Healthy Skepticism Library item: 9858
Warning: This library includes all items relevant to health product marketing that we are aware of regardless of quality. Often we do not agree with all or part of the contents.
 
Publication type: news
Edwards J.
Special Report: Prescription Drugs
Adweek 2007 Apr 30
http://www.adweek.com/aw/magazine/article_display.jsp?vnu_content_id=1003577966
Full text:
Once again, the pharmaceutical advertising business is beset by the Chicken Little syndrome: Everyone runs around saying “The sky is falling, the sky is falling”-but it never actually does.
For the last three years, drug marketers have talked of pulling back on their massive TV budgets, moving more money into the Web and reducing their prime-time TV profile in response to political and legislative pressures. And for the last three years, spending overall-and on TV in particular-has done nothing but rise.
In 2006, total drug spending rose 14.1 percent to $4.7 billion, according to Nielsen Monitor-Plus. Of that, network TV was a major beneficiary. Investment with the broadcast networks rose 9.4 percent to $1.6 billion. Cable, which has been frequently praised by brand managers for its more targeted nature, actually lost share of dollars, with its total spend across all dayparts dipping 6.1 percent to $621 million.

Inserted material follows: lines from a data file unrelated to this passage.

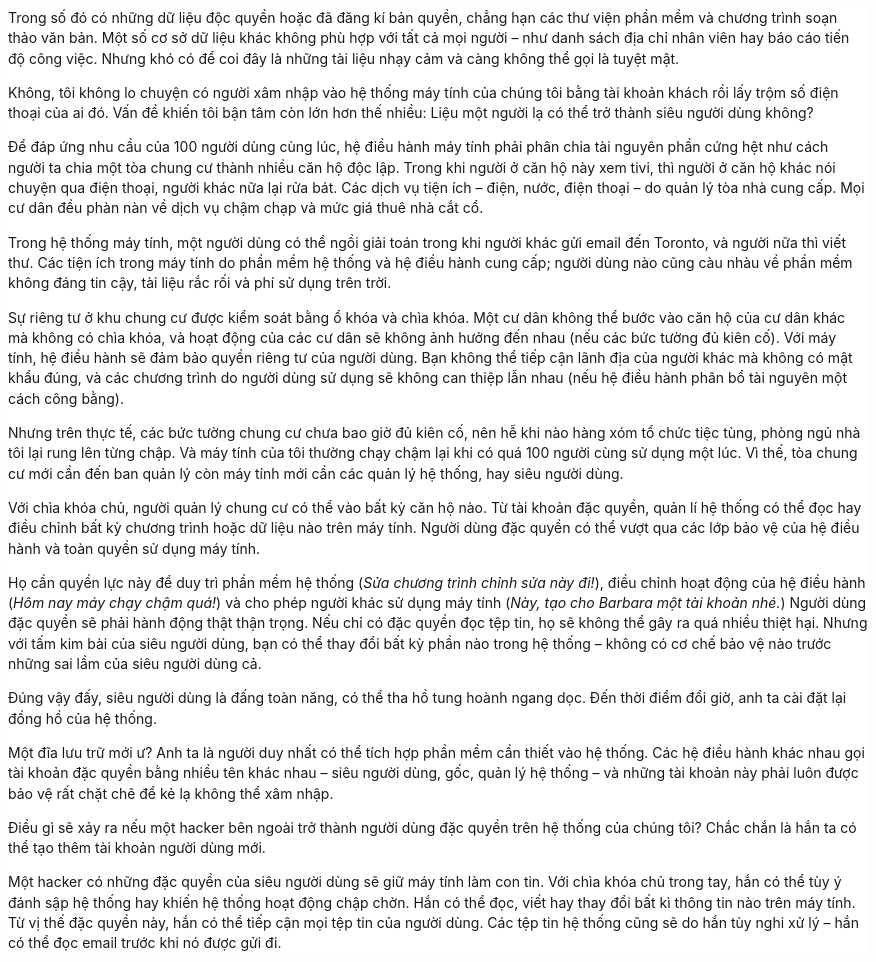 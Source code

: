 Trong số đó có những dữ liệu độc quyền hoặc đã đăng kí bản quyền, chẳng hạn các thư viện phần mềm và chương trình soạn thảo văn bản. Một số cơ sở dữ liệu khác không phù hợp với tất cả mọi người – như danh sách địa chỉ nhân viên hay báo cáo tiến độ công việc. Nhưng khó có để coi đây là những tài liệu nhạy cảm và càng không thể gọi là tuyệt mật.

Không, tôi không lo chuyện có người xâm nhập vào hệ thống máy tính của chúng tôi bằng tài khoản khách rồi lấy trộm số điện thoại của ai đó. Vấn đề khiến tôi bận tâm còn lớn hơn thế nhiều: Liệu một người lạ có thể trở thành siêu người dùng không?

Để đáp ứng nhu cầu của 100 người dùng cùng lúc, hệ điều hành máy tính phải phân chia tài nguyên phần cứng hệt như cách người ta chia một tòa chung cư thành nhiều căn hộ độc lập. Trong khi người ở căn hộ này xem tivi, thì người ở căn hộ khác nói chuyện qua điện thoại, người khác nữa lại rửa bát. Các dịch vụ tiện ích – điện, nước, điện thoại – do quản lý tòa nhà cung cấp. Mọi cư dân đều phàn nàn về dịch vụ chậm chạp và mức giá thuê nhà cắt cổ.

Trong hệ thống máy tính, một người dùng có thể ngồi giải toán trong khi người khác gửi email đến Toronto, và người nữa thì viết thư. Các tiện ích trong máy tính do phần mềm hệ thống và hệ điều hành cung cấp; người dùng nào cũng càu nhàu về phần mềm không đáng tin cậy, tài liệu rắc rối và phí sử dụng trên trời.

Sự riêng tư ở khu chung cư được kiểm soát bằng ổ khóa và chìa khóa. Một cư dân không thể bước vào căn hộ của cư dân khác mà không có chìa khóa, và hoạt động của các cư dân sẽ không ảnh hưởng đến nhau (nếu các bức tường đủ kiên cố). Với máy tính, hệ điều hành sẽ đảm bảo quyền riêng tư của người dùng. Bạn không thể tiếp cận lãnh địa của người khác mà không có mật khẩu đúng, và các chương trình do người dùng sử dụng sẽ không can thiệp lẫn nhau (nếu hệ điều hành phân bổ tài nguyên một cách công bằng).

Nhưng trên thực tế, các bức tường chung cư chưa bao giờ đủ kiên cố, nên hễ khi nào hàng xóm tổ chức tiệc tùng, phòng ngủ nhà tôi lại rung lên từng chập. Và máy tính của tôi thường chạy chậm lại khi có quá 100 người cùng sử dụng một lúc. Vì thế, tòa chung cư mới cần đến ban quản lý còn máy tính mới cần các quản lý hệ thống, hay siêu người dùng.

Với chìa khóa chủ, người quản lý chung cư có thể vào bất kỳ căn hộ nào. Từ tài khoản đặc quyền, quản lí hệ thống có thể đọc hay điều chỉnh bất kỳ chương trình hoặc dữ liệu nào trên máy tính. Người dùng đặc quyền có thể vượt qua các lớp bảo vệ của hệ điều hành và toàn quyền sử dụng máy tính.

Họ cần quyền lực này để duy trì phần mềm hệ thống (_Sửa chương trình chỉnh sửa này đi!_), điều chỉnh hoạt động của hệ điều hành (_Hôm nay máy chạy chậm quá!_) và cho phép người khác sử dụng máy tính (_Này, tạo cho Barbara một tài khoản nhé._) Người dùng đặc quyền sẽ phải hành động thật thận trọng. Nếu chỉ có đặc quyền đọc tệp tin, họ sẽ không thể gây ra quá nhiều thiệt hại. Nhưng với tấm kim bài của siêu người dùng, bạn có thể thay đổi bất kỳ phần nào trong hệ thống – không có cơ chế bảo vệ nào trước những sai lầm của siêu người dùng cả.

Đúng vậy đấy, siêu người dùng là đấng toàn năng, có thể tha hồ tung hoành ngang dọc. Đến thời điểm đổi giờ, anh ta cài đặt lại đồng hồ của hệ thống.

Một đĩa lưu trữ mới ư? Anh ta là người duy nhất có thể tích hợp phần mềm cần thiết vào hệ thống. Các hệ điều hành khác nhau gọi tài khoản đặc quyền bằng nhiều tên khác nhau – siêu người dùng, gốc, quản lý hệ thống – và những tài khoản này phải luôn được bảo vệ rất chặt chẽ để kẻ lạ không thể xâm nhập.

Điều gì sẽ xảy ra nếu một hacker bên ngoài trở thành người dùng đặc quyền trên hệ thống của chúng tôi? Chắc chắn là hắn ta có thể tạo thêm tài khoản người dùng mới.

Một hacker có những đặc quyền của siêu người dùng sẽ giữ máy tính làm con tin. Với chìa khóa chủ trong tay, hắn có thể tùy ý đánh sập hệ thống hay khiến hệ thống hoạt động chập chờn. Hắn có thể đọc, viết hay thay đổi bất kì thông tin nào trên máy tính. Từ vị thế đặc quyền này, hắn có thể tiếp cận mọi tệp tin của người dùng. Các tệp tin hệ thống cũng sẽ do hắn tùy nghi xử lý – hắn có thể đọc email trước khi nó được gửi đi.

Network TV’s real competitor for ad dollars isn’t cable. It’s print. Spending on magazines and newspapers rose a healthy 24.7 percent to $1.8 billion, proving that for the drug business-which likes the extra pages it can buy for the reams of disclosure and side-effect information it must convey with every ad-the 19th-century medium is far from dead.
And any network sales exec who thinks the Web is eating his or her lunch is wrong: Ad spend on Internet rose a strong 9.5 percent, but still only reached $163 million.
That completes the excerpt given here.